On June 17th, 2019, the Supreme Court of the United States ruled on Manhattan Community Access Corp. v. Halleck, in which two producers, DeeDee Halleck and Jesus Melendez, from the Manhattan Neighborhood Network (MNN) sued the company for firing them after they made critical comments about the network. They argued that a public access channel such as the MNN behaves as a “traditional public forum” and thus cannot limit First-Amendment-based free speech.
The case appeared before The United States District Court for the Southern District of New York, who dismissed it in 2016 on the grounds that public access systems like MNN were state actors who could not regulate free speech. The Supreme Court reversed this decision, however, claiming that MNN does not traditionally and exclusively perform the functions of a government entity, and thus deemed it a private actor who is permitted to regulate speech on its channels with editorial discretion.

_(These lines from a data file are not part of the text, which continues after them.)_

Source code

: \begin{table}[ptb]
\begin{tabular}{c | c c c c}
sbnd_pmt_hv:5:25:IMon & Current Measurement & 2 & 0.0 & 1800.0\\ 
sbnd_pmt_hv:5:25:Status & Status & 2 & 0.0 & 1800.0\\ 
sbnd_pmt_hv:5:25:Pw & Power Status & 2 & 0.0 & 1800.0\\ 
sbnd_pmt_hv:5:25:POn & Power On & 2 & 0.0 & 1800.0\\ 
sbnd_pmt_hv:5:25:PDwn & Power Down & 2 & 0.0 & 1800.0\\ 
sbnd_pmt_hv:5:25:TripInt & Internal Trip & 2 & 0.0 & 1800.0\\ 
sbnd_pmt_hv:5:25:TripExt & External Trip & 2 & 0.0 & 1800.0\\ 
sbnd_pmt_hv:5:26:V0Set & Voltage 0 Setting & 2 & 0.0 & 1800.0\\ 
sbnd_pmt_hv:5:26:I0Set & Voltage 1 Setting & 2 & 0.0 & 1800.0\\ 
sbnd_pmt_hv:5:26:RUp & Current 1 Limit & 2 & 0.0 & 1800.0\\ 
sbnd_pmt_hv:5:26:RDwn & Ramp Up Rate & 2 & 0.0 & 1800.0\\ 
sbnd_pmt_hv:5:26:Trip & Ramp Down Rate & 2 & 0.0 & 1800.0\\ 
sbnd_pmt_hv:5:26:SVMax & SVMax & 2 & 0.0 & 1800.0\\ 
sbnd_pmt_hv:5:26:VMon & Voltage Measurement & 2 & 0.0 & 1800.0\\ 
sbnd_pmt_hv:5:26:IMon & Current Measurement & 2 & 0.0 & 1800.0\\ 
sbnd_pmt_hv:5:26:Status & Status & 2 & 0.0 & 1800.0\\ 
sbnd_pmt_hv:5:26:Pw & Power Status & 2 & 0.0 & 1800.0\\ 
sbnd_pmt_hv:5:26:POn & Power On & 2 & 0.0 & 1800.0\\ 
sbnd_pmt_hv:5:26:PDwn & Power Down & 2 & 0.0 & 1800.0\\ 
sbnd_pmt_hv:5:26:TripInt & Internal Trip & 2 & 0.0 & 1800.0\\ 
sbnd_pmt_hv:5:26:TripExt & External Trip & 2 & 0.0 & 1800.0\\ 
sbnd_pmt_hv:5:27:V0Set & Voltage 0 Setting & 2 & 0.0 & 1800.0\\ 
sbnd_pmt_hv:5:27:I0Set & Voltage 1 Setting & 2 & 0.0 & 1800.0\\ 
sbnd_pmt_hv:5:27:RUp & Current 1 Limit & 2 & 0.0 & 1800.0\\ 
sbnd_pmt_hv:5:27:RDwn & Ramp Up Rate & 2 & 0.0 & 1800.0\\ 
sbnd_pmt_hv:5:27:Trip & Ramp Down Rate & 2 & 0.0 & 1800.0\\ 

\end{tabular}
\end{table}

“…When a private entity provides a forum for speech, the private entity is not ordinarily constrained by the First Amendment because the private entity is not a state actor,” wrote justice Brett Kavanaugh in the decision. “The private entity may thus exercise editorial discretion over the speech and speakers in the forum.”
While the case deals directly with television, it sets a precedent for social media companies. Under this ruling, Facebook, Twitter, and other social platforms would not qualify as a state actor as they do not traditionally and exclusively perform a public function. Thus, they are free to regulate speech on their platforms.
“While the ruling itself doesn’t directly apply to social media, the Supreme Court actually reversed the 2nd Circuit ruling that declared MNN a public forum, and very strongly hinted that it’s ridiculous to think social media platforms could be considered public forums,” wrote Mike Masnick in an opinion piece on TechDirt.